* [Try it] Copy each line of the records that includes "variables".

(Recorded data)
- - - -
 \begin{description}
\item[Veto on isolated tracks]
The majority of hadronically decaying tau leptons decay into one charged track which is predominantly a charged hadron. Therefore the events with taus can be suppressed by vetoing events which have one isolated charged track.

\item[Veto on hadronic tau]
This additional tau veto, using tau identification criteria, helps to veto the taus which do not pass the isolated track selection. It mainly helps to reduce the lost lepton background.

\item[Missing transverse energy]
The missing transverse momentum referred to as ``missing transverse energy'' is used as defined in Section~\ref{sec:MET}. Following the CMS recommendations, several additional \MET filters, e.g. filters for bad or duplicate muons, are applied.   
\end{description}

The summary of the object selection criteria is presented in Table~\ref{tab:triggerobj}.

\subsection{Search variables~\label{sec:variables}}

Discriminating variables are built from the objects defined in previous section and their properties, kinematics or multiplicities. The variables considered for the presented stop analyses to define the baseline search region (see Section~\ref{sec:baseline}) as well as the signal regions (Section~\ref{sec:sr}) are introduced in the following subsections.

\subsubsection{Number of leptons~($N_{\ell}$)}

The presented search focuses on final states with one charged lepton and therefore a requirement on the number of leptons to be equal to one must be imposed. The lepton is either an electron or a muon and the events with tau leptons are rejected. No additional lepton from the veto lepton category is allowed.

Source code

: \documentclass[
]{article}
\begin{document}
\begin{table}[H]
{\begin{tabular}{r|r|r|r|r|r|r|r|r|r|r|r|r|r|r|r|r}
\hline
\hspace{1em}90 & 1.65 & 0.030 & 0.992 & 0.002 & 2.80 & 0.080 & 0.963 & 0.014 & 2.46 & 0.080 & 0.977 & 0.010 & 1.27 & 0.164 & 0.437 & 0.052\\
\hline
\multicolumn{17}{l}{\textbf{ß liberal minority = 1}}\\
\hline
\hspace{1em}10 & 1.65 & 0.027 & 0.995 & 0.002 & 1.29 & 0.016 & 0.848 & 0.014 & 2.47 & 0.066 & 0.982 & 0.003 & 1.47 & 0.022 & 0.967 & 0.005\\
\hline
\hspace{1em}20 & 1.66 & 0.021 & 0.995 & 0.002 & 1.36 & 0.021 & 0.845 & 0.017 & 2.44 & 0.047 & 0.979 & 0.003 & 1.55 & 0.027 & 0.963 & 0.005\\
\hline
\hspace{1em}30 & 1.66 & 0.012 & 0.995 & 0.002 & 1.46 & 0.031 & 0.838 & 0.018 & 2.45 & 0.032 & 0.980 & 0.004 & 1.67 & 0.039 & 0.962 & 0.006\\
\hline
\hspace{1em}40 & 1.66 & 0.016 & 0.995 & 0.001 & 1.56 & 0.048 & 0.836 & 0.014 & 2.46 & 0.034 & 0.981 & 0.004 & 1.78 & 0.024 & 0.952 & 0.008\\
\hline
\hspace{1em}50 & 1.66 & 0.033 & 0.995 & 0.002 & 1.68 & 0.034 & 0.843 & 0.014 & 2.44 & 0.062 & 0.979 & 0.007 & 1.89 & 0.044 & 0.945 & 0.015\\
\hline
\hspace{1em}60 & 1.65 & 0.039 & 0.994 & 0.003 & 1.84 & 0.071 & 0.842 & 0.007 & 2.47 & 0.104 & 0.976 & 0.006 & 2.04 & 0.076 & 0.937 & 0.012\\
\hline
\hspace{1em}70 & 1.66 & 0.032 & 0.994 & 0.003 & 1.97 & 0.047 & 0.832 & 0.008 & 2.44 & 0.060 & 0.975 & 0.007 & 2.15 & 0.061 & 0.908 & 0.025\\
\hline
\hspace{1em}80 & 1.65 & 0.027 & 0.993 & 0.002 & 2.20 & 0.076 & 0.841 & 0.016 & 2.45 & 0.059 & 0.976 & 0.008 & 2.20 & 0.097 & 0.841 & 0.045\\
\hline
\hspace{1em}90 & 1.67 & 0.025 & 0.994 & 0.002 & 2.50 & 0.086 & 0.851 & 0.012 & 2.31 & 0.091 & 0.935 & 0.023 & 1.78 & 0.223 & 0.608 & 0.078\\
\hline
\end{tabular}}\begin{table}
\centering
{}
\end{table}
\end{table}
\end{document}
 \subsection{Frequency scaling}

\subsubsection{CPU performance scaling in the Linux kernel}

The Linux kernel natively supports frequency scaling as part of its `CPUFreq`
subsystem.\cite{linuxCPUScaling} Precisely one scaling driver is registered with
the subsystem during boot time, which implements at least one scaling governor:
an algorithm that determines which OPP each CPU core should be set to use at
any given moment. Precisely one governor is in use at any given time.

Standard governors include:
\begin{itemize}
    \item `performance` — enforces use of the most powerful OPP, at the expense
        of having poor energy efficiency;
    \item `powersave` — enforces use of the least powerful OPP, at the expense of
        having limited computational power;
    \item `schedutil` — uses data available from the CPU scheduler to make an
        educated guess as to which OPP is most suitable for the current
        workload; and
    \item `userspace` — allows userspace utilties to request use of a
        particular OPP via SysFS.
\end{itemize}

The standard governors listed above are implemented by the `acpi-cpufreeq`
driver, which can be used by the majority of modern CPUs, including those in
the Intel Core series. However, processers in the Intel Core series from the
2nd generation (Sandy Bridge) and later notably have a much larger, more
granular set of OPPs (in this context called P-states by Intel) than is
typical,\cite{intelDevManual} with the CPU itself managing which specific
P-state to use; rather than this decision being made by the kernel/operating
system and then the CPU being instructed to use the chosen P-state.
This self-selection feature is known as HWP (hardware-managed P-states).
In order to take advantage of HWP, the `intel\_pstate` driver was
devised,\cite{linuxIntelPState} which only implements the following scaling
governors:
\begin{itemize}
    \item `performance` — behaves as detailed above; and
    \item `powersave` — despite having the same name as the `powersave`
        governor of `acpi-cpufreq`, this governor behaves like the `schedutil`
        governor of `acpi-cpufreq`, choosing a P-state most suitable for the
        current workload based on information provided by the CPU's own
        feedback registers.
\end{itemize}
- - - -
* [Answer space]
\subsection{Search variables~\label{sec:variables}}
Discriminating variables are built from the objects defined in previous section and their properties, kinematics or multiplicities. The variables considered for the presented stop analyses to define the baseline search region (see Section~\ref{sec:baseline}) as well as the signal regions (Section~\ref{sec:sr}) are introduced in the following subsections.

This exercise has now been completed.